Mullet? Check. Rated Rookie? Check. Fully clothed? Check. I hope.

Why we like him: It's a great thing to be remembered for something. Ripken and DiMaggio had their streaks. Pete Rose has his hits. Hank Aaron has (not "had," in my opinion) his hom runs. Hersheiser has his innings. Ryan has his strikouts. Steve Lyons, on the other hand, will forever be remembered as "the guy who dropped his pants." Lyons was probably the strangest and most eccentric player I can remember from my childhood. The oddballs of the 70s like Al Hrabosky and Mark Fidrych were just before my time, so someone had to step up and become the league's next great weirdo.

Steve Lyons earned the nickname "Psycho" for many obvious reasons. My personal favorite was that he would occasionally play tic-tac-toe with a baserunner, a teammate, or by himself in the infield dirt with his spikes while playing defense. However, his moment of glory came on July 16, 1990, at Tiger Stadium during a nationally televised game between his White Sox and the Tigers. After laying down a nice bunt, Lyons hustled down the line to beat the throw, sliding head-first into first base, which in all honesty, is stupid enough. After being called safe to complete the play, Lyons, as anyone would, called time to dust himself off.

As for what happened next, I have no idea what was going through Steve's mind.

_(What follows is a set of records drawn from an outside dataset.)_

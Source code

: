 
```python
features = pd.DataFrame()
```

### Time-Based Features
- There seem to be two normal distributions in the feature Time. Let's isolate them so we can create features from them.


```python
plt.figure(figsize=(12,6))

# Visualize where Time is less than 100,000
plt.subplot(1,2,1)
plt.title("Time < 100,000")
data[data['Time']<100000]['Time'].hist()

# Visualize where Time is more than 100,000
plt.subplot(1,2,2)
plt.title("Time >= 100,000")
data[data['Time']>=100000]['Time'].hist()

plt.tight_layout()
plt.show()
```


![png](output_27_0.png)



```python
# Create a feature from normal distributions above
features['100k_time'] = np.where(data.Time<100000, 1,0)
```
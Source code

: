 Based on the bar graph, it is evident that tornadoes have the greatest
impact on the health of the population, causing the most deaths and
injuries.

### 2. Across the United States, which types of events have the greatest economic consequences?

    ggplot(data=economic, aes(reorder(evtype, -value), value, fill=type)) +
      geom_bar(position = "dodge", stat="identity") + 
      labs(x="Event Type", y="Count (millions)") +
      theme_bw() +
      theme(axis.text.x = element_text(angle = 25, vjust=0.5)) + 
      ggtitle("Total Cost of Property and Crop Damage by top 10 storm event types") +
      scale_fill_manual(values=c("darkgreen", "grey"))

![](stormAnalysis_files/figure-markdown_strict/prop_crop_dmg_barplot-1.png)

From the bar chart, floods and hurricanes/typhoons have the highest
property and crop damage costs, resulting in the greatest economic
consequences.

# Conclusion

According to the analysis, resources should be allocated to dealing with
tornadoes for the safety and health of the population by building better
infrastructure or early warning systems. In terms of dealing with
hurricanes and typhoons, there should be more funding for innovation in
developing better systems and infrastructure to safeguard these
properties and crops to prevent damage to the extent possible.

Did he, for some reason, think he was alone in the ballpark? Did he feel like he was getting into the shower? Was he secretly a nudist? No one will ever know. What we do know is that Lyons proceeded to unbuckle his belt, pull down his pants, and brush off the excess dirt that got inside his breeches. After a few seconds, Lyons realized he was showing his undergarments to a few thousand stunned fans, he quickly pulled up his pants and wallowed in his embarassment.

Steve Lyons was more than just a semi-lousy ballplayer. He was a bonafied nutcase who will go down in baseball lore as "the guy who dropped his pants." Over the course of his 9-year career, Lyons played for the Red Sox and White Sox (both made by Hanes), Braves (which he had to be to get drop trou in front of 14,000 people and a television audience), and Expos(eds). His career batting average was a mediocre .252 and he only hit 19 home runs. He did, however, commit the most errors in the league in 1988. On the bright side, not one of those involved indecent exposure (at least that we're aware of).

Ladies and gentlemen, Steve Lyons, Ballplayer.